The question in this case is whether the President has the power, on his own, to set up military tribunals to try Hamdan and others on war crimes charges, whether the President may appoint the judges and jurors for the trial, set the procedures, and review the verdict, or whether the other two branches of government, the Congress and the courts, have a role to play.
The Supreme Court's decision in the case could be one of the most important on presidential war powers since World War II, or it could be a fizzle. The sizzle could come about because, when the Hamdan case was originally pending before the Supreme Court last year, Congress passed a statute that stripped the courts of jurisdiction over at least some pending cases. So the threshold question is whether the court has any business ruling on this case at all.

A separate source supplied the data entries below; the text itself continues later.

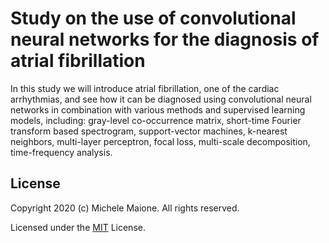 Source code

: # Study on the use of convolutional neural networks for the diagnosis of atrial fibrillation
In this study we will introduce atrial fibrillation, one of the cardiac arrhythmias, and see how it can be diagnosed using convolutional neural networks in combination with various methods and supervised learning models, including: gray-level co-occurrence matrix, short-time Fourier transform based spectrogram, support-vector machines, k-nearest neighbors, multi-layer perceptron, focal loss, multi-scale decomposition, time-frequency analysis.

## License
Copyright 2020 (c) Michele Maione. All rights reserved.

Licensed under the [MIT](LICENSE) License. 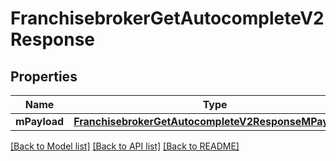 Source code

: # FranchisebrokerGetAutocompleteV2Response

## Properties
Name | Type | Description | Notes
------------ | ------------- | ------------- | -------------
**mPayload** | [**FranchisebrokerGetAutocompleteV2ResponseMPayload***](FranchisebrokerGetAutocompleteV2ResponseMPayload.md) |  | 

[[Back to Model list]](../README.md#documentation-for-models) [[Back to API list]](../README.md#documentation-for-api-endpoints) [[Back to README]](../README.md)


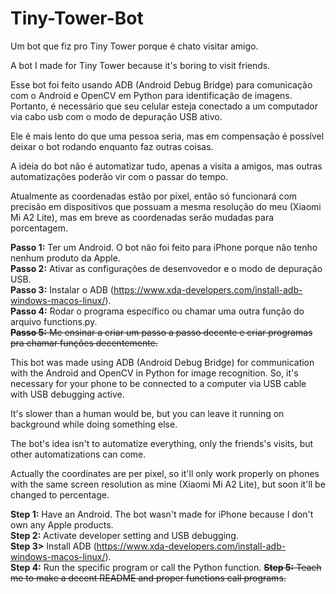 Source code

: # Tiny-Tower-Bot
Um bot que fiz pro Tiny Tower porque é chato visitar amigo.

A bot I made for Tiny Tower because it's boring to visit friends.

Esse bot foi feito usando ADB (Android Debug Bridge) para comunicação com o Android e OpenCV em Python para identificação de imagens. Portanto, é necessário que seu celular esteja conectado a um computador via cabo usb com o modo de depuração USB ativo.

Ele é mais lento do que uma pessoa seria, mas em compensação é possível deixar o bot rodando enquanto faz outras coisas.

A ideia do bot não é automatizar tudo, apenas a visita a amigos, mas outras automatizações poderão vir com o passar do tempo. 

Atualmente as coordenadas estão por pixel, então só funcionará com precisão em dispositivos que possuam a mesma resolução do meu (Xiaomi Mi A2 Lite), mas em breve as coordenadas serão mudadas para porcentagem.

<b>Passo 1:</b> Ter um Android. O bot não foi feito para iPhone porque não tenho nenhum produto da Apple.<br/>
<b>Passo 2:</b> Ativar as configurações de desenvovedor e o modo de depuração USB.<br/>
<b>Passo 3:</b> Instalar o ADB (https://www.xda-developers.com/install-adb-windows-macos-linux/).<br/>
<b>Passo 4:</b> Rodar o programa específico ou chamar uma outra função do arquivo functions.py.<br/>
<strike><b>Passo 5:</b> Me ensinar a criar um passo a passo decente e criar programas pra chamar funções decentemente.</strike><br/>


This bot was made using ADB (Android Debug Bridge) for communication with the Android and OpenCV in Python for image recognition. So, it's necessary for your phone to be connected to a computer via USB cable with USB debugging active.

It's slower than a human would be, but you can leave it running on background while doing something else.

The bot's idea isn't to automatize everything, only the friends's visits, but other automatizations can come.

Actually the coordinates are per pixel, so it'll only work properly on phones with the same screen resolution as mine (Xiaomi Mi A2 Lite), but soon it'll be changed to percentage.

<b>Step 1:</b> Have an Android. The bot wasn't made for iPhone because I don't own any Apple products.<br/>
<b>Step 2:</b> Activate developer setting and USB debugging.<br/>
<b>Step 3></b> Install ADB (https://www.xda-developers.com/install-adb-windows-macos-linux/).<br/>
<b>Step 4:</b> Run the specific program or call the Python function.</b>
<strike><b>Step 5:</b> Teach me to make a decent README and proper functions call programs.</strike><br/>
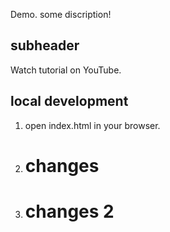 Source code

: Demo.
some discription!

## subheader

Watch tutorial on YouTube.

## local development

1. open index.html in your browser.

2. # changes
3. # changes 2
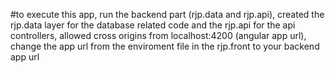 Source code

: #to execute this app, run the backend part (rjp.data and rjp.api), created the rjp.data layer for the database related code and the rjp.api for the api controllers, allowed cross origins from localhost:4200 (angular app url), change the app url from the enviroment file in the rjp.front to your backend app url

The federal government says it does not, because all pending cases at Guantanamo were taken out of the court's hands. But lawyers for Hamdan contend that the law was prospective, and was never intended to cover the Hamdan case and others in the pipeline that test the very structure of the proceedings at Guantanamo. Further, they contend that if the law does in fact strip jurisdiction from the Supreme Court, then it would be unconstitutional.
The core issue is whether the president, as Commander in Chief, has the unilateral power to set up military tribunals.
Andrew McBride is a former Federal Prosecutor who's filed a brief on behalf of three former Attorney's General in the Bush and Reagan Administrations.
Mr. ANDREW MCBRIDE (former Federal Prosecutor): The Commander in Chief does carry with it the authority to repel invasion or attack, and use certain means to do so: one of which could be the use of military tribunals.
TOTENBERG: The Bush Administration contends that in addition to its inherent constitutional authority to try accused war criminals by military commission, it also has that power under the authorization for the use of military force passed by Congress right after 9-11.
But Hamdan's lawyers counter that that authorization makes no mention of military tribunals. Yes, they concede, military action of necessity allows the detention of prisoners seized on the battlefield, but it does not authorize trials outside the rules set down by the Uniform Code of Military Justice.
That Code sets up specific rules for trials even on the battlefield--rules that include legal representation for the accused, his right to be present and to have the evidence tested by his lawyers, rules for the handling of classified information, rules that strictly separate the judges and jurors from the command structure, and rules that provide for independent court review, both by the Court of Appeals for the Armed Forces and by the U.S. Supreme Court.
In contrast, say Hamdan's lawyers, the Bush military tribunals provide for none of that.
Georgetown law professor Neal Katyal represents Hamdan.
Mr. NEAL KATYAL (Lead attorney for Salim Ahmed Hamdan): The criminal trial Hamdan faces at Guantanamo is a constant moving target. The rules change all the time. They've changed even after the Supreme Court was asked to hear the case.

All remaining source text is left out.